Life Pieces

Fly on the Wall

There’s a customer assistance staff member pushing a man in a wheelchair through the airport. I overhear a small snippet of their conversation. It’s about how the man may not be able to walk at all within a year, so he figured he should travel while he can. The same man sits in my line of vision at the airport gate. He’s wearing a short-sleeved button-down vacation shirt that screams that he can still be the life of the party. And yet, the struggle of movement is clear on his kind, tired face when he tries to move from the bench to his chair.

I’m reading a book at the bar of an airport restaurant, halfway done with my pizza and lemonade. A woman sidles up to a man she clearly finds attractive. She doesn’t introduce herself. She just dives into flirtatious small talk. The man talks to her to be polite, or maybe to pass the time before his flight to Buffalo. She eagerly shares about the trip she was just on, then overshares about her income and her mother’s recent death. He laughs and comforts at all the appropriate spots, allowing her to feel seen in a way she needs on this commuting night.

There’s a couple in the seats behind me in the boarding area. It’s a private conversation that no one is meant to overhear. But the back of my head is only inches away, and I can’t push them out of the frame. They’re arguing about love and fidelity, their youth juxtaposed with the adult in their words. At least one of their childhoods ended too soon. A boy turned grown up before he was old enough to drive. There’s fear hiding in the silence between heated sentences. Fear of what happens if they commit to each other, and fear of what happens if they don’t.

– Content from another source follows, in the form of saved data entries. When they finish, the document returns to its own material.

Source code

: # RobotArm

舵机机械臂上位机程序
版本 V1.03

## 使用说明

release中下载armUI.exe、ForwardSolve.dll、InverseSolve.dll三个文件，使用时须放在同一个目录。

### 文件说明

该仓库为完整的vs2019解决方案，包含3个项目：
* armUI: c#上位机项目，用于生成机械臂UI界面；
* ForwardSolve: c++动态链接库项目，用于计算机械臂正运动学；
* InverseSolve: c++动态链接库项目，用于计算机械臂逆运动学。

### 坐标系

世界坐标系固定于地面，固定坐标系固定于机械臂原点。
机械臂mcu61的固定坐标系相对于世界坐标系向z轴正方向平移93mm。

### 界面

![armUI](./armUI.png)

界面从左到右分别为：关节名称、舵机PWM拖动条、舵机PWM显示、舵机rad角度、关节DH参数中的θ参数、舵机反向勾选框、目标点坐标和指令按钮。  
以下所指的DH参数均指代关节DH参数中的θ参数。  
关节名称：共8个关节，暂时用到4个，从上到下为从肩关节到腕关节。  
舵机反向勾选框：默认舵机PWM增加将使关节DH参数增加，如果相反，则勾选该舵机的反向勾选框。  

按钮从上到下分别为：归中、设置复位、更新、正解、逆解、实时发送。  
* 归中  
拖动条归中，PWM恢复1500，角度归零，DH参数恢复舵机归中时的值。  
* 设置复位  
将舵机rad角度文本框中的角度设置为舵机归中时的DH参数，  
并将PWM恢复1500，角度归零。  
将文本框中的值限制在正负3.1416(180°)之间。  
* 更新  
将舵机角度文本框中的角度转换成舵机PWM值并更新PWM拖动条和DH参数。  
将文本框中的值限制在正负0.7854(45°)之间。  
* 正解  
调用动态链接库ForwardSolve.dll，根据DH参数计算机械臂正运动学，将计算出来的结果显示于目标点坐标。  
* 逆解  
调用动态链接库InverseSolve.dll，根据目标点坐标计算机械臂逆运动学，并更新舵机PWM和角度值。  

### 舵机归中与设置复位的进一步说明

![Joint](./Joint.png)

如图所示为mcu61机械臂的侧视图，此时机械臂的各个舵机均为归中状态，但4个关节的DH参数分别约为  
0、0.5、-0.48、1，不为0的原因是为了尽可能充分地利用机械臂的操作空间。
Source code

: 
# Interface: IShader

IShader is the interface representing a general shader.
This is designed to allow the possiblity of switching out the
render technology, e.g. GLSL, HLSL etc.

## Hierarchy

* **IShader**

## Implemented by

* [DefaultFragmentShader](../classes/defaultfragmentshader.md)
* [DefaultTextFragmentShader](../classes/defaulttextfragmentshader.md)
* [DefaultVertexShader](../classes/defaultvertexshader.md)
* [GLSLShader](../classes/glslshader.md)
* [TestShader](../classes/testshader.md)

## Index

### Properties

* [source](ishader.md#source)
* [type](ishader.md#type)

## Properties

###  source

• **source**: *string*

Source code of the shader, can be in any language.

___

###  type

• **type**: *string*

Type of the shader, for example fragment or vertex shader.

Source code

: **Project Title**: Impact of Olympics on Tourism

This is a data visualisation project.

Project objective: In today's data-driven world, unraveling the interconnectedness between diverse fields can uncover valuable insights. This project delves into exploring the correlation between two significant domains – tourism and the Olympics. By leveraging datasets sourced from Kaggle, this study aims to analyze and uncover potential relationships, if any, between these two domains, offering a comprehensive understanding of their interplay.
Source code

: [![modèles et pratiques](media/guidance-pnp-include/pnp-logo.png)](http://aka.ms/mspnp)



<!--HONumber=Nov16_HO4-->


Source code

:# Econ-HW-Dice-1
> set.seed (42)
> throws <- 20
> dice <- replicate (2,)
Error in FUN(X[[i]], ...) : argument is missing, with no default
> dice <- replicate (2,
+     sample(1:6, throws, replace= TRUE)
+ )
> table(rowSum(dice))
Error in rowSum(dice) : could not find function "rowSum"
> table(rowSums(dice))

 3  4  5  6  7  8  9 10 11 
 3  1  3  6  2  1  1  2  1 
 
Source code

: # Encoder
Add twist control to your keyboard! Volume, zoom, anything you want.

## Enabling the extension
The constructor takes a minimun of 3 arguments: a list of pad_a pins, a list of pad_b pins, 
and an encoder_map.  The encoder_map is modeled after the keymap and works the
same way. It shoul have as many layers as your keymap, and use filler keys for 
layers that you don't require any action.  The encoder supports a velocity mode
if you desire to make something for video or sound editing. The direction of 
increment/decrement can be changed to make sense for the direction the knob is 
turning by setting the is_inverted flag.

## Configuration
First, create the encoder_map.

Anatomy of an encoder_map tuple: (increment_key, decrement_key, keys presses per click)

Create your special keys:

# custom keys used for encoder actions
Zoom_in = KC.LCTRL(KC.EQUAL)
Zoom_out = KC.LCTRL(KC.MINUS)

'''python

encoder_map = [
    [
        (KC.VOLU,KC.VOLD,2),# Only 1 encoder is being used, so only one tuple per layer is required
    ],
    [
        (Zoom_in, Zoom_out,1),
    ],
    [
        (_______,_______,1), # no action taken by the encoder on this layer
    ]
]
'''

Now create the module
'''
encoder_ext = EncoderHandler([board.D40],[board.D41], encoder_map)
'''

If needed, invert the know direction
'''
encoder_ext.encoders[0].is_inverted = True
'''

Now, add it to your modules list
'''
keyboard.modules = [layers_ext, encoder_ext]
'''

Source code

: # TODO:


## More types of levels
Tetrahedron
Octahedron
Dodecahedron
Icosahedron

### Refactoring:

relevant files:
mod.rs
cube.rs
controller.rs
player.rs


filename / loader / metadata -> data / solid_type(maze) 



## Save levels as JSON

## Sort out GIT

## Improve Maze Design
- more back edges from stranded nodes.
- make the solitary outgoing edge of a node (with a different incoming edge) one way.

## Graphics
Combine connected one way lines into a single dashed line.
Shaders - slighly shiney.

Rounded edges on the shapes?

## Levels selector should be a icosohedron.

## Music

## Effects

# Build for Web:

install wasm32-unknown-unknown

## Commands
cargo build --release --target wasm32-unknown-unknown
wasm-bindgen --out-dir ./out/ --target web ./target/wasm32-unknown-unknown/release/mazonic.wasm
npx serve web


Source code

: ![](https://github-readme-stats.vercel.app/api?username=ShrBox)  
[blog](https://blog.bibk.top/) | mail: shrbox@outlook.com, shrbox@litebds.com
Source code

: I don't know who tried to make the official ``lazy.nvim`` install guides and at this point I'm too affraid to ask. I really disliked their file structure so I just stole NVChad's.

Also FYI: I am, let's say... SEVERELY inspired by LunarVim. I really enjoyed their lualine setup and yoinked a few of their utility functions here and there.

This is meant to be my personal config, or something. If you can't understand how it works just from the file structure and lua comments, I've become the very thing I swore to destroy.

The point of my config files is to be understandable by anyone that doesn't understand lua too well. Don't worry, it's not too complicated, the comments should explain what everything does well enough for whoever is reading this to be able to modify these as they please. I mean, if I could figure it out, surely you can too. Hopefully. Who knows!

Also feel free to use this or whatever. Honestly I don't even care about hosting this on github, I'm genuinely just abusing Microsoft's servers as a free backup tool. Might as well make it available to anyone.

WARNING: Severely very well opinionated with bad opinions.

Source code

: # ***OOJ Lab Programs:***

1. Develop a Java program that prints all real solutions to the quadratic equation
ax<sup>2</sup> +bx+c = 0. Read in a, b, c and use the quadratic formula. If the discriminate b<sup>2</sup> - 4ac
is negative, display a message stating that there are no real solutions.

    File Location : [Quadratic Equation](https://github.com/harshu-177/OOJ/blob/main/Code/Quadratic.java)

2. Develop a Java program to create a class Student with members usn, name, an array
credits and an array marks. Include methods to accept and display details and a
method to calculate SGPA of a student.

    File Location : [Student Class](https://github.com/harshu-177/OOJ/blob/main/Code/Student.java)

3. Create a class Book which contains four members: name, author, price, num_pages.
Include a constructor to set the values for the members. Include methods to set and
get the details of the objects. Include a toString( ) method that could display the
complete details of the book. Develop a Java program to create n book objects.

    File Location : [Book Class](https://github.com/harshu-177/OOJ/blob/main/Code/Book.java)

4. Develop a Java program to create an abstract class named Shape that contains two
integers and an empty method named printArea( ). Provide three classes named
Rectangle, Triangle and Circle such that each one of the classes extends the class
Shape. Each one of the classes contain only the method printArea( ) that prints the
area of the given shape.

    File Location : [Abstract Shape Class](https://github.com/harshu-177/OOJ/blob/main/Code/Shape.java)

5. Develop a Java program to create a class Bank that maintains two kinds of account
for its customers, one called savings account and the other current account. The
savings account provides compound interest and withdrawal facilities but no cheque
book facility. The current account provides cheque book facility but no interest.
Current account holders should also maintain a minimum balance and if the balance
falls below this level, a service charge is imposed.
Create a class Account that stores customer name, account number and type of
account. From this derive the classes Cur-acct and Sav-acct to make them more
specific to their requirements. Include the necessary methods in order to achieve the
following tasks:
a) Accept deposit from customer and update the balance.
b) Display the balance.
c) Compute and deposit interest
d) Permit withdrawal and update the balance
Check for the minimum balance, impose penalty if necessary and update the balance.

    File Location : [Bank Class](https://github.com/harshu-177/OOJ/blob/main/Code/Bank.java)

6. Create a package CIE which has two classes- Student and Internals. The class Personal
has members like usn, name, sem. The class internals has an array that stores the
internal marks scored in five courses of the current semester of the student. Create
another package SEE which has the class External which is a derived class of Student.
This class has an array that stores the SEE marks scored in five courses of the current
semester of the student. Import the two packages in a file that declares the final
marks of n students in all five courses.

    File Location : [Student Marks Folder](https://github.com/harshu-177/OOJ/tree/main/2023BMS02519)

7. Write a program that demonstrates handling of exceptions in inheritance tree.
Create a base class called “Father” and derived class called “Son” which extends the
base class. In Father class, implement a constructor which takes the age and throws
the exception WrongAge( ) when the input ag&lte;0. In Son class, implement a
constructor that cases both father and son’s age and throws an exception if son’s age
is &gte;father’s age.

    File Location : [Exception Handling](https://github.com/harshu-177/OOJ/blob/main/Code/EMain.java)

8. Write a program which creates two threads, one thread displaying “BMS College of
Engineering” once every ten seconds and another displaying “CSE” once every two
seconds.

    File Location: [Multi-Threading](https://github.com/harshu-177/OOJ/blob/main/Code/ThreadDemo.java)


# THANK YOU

I like these little moments. The moments when we’re no more than a fly on the wall. When we’re just an extra in someone else’s scene. We’re not meant to distract from the action or have any lines. We’re simply part of the background.

I’m sitting at a table in a coffeeshop in my neighborhood. I’ve got my work spread all around me and I’m facing the rest of the cafe. Two men meet for coffee at a table nearby. Their words are formal and mostly a dull murmur, like a business meeting between two relative strangers. But then a few words break through. Struggle. Sponsor. Fear of relapse. It’s the man who’s back is to me that’s opening up, to someone ready to help hold him up. I never see his face.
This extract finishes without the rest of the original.